Now most partitions are not looked at (never executed). But how can one affect the order of partition (e.g. begin with
theoldest)? 

Sorry for asking the same thing thrice. I just need to understand this one.  :)


Kind regards,

Kim

Re: LIMIT on partitioned-table!?

От
Marti Raudsepp
Дата:
On Tue, Feb 15, 2011 at 21:33, Kim A. Brandt <kimabrandt@gmx.de> wrote:
> removing the ORDER BY worked. But I am afraid to ask this. How can I order
> by partition? It seams that the planner has picked a random(!?) order of
> partition to select from. The returned records, from the selected partition,
> are correctly sorted bythe index though.

If a single query accesses more than one partition, PostgreSQL
currently cannot read the values in index-sorted order. Hence with
ORDER BY and LIMIT, PostgreSQL cannot return *any* results before it
has read all matching rows and then sorted them. Adding a LIMIT
doesn't help much. Your only bet is to reduce the number of matched
rows, or make sure that you only access a single partition.

Increasing work_mem may speed up the sort step if you're hitting the
disk (EXPLAIN ANALYZE VERBOSE will tell you whether that's the case).

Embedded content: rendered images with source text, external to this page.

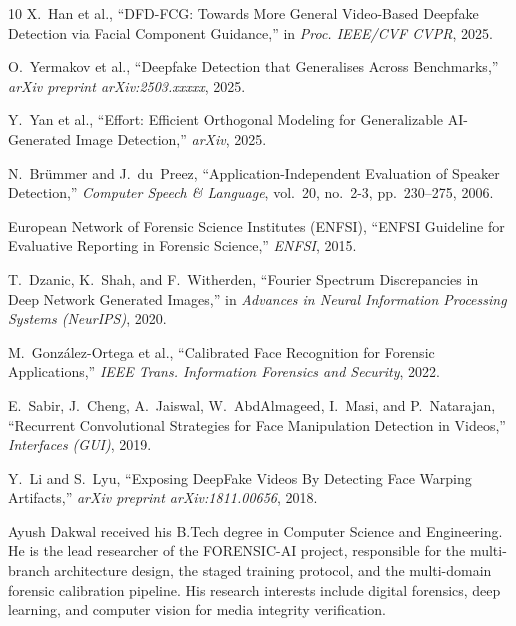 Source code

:\documentclass[journal]{IEEEtran}
\begin{document}
\begin{thebibliography}{10}
X.~Han et al.,
``DFD-FCG: Towards More General Video-Based Deepfake Detection via Facial Component Guidance,''
in \emph{Proc. IEEE/CVF CVPR}, 2025.

O.~Yermakov et al.,
``Deepfake Detection that Generalises Across Benchmarks,''
\emph{arXiv preprint arXiv:2503.xxxxx}, 2025.

Y.~Yan et al.,
``Effort: Efficient Orthogonal Modeling for Generalizable AI-Generated Image Detection,''
\emph{arXiv}, 2025.

N.~Brümmer and J.~du~Preez,
``Application-Independent Evaluation of Speaker Detection,''
\emph{Computer Speech \& Language}, vol.~20, no.~2-3, pp.~230--275, 2006.

European Network of Forensic Science Institutes (ENFSI),
``ENFSI Guideline for Evaluative Reporting in Forensic Science,''
\emph{ENFSI}, 2015.

T.~Dzanic, K.~Shah, and F.~Witherden,
``Fourier Spectrum Discrepancies in Deep Network Generated Images,''
in \emph{Advances in Neural Information Processing Systems (NeurIPS)}, 2020.

M.~González-Ortega et al.,
``Calibrated Face Recognition for Forensic Applications,''
\emph{IEEE Trans. Information Forensics and Security}, 2022.

E.~Sabir, J.~Cheng, A.~Jaiswal, W.~AbdAlmageed, I.~Masi, and P.~Natarajan,
``Recurrent Convolutional Strategies for Face Manipulation Detection in Videos,''
\emph{Interfaces (GUI)}, 2019.

Y.~Li and S.~Lyu,
``Exposing DeepFake Videos By Detecting Face Warping Artifacts,''
\emph{arXiv preprint arXiv:1811.00656}, 2018.

\end{thebibliography}


\begin{IEEEbiographynophoto}{Ayush Dakwal}
received his B.Tech degree in Computer Science and Engineering. He is the lead researcher of the FORENSIC-AI project, responsible for the multi-branch architecture design, the staged training protocol, and the multi-domain forensic calibration pipeline. His research interests include digital forensics, deep learning, and computer vision for media integrity verification.
\end{IEEEbiographynophoto}
\end{document}

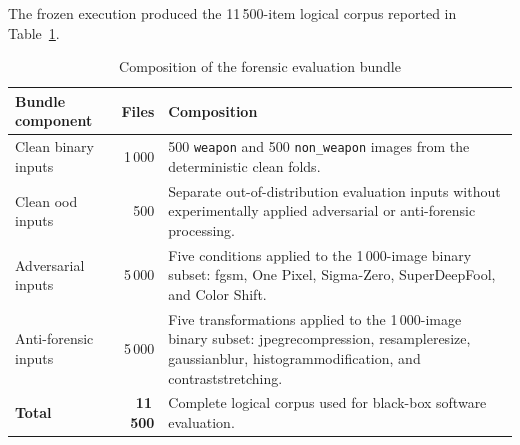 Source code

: The frozen execution produced the 11\,500-item logical corpus reported in
Table~\ref{tab:implementation-forensic-bundle-composition}.

\begin{table}[H]
\centering
\small
\renewcommand{\arraystretch}{1.15}
\setlength{\tabcolsep}{5pt}
\caption{Composition of the forensic evaluation bundle}
\label{tab:implementation-forensic-bundle-composition}
\begin{tabularx}{0.94\textwidth}{@{}l r X@{}}
\toprule
\textbf{Bundle component} &
\textbf{Files} &
\textbf{Composition} \\
\midrule

Clean binary inputs
&
1\,000
&
500 \texttt{weapon} and 500 \texttt{non\_weapon} images from the
deterministic clean folds. \\

Clean \gls{ood} inputs
&
500
&
Separate out-of-distribution evaluation inputs without experimentally applied
adversarial or anti-forensic processing. \\

Adversarial inputs
&
5\,000
&
Five conditions applied to the 1\,000-image binary subset: \gls{fgsm},
One Pixel, Sigma-Zero, SuperDeepFool, and Color Shift. \\

Anti-forensic inputs
&
5\,000
&
Five transformations applied to the 1\,000-image binary subset:
\gls{jpegrecompression}, \gls{resampleresize}, \gls{gaussianblur},
\gls{histogrammodification}, and \gls{contraststretching}. \\

\midrule
\textbf{Total}
&
\textbf{11\,500}
&
Complete logical corpus used for black-box software evaluation. \\

\bottomrule
\end{tabularx}
\end{table}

This will change in PostgreSQL 9.1 which has a new Merge Append plan node.

Regards,
Marti

Re: LIMIT on partitioned-table!?

От
"Kim A. Brandt"
Дата:
Thank you Marti,

I will go with the ``reduced number of matched rows'' and naturally be waiting for postgres 9.1 expectantly.


Kind regards,

Kim



On 2011-02-15 22:13, Marti Raudsepp wrote:
> On Tue, Feb 15, 2011 at 21:33, Kim A. Brandt<kimabrandt@gmx.de>  wrote:
>> removing the ORDER BY worked. But I am afraid to ask this. How can I order
>> by partition? It seams that the planner has picked a random(!?) order of
>> partition to select from. The returned records, from the selected partition,
>> are correctly sorted bythe index though.
>
> If a single query accesses more than one partition, PostgreSQL
> currently cannot read the values in index-sorted order. Hence with
> ORDER BY and LIMIT, PostgreSQL cannot return *any* results before it
> has read all matching rows and then sorted them. Adding a LIMIT
> doesn't help much. Your only bet is to reduce the number of matched
> rows, or make sure that you only access a single partition.
>
> Increasing work_mem may speed up the sort step if you're hitting the
> disk (EXPLAIN ANALYZE VERBOSE will tell you whether that's the case).
>
> This will change in PostgreSQL 9.1 which has a new Merge Append plan node.
>
> Regards,
> Marti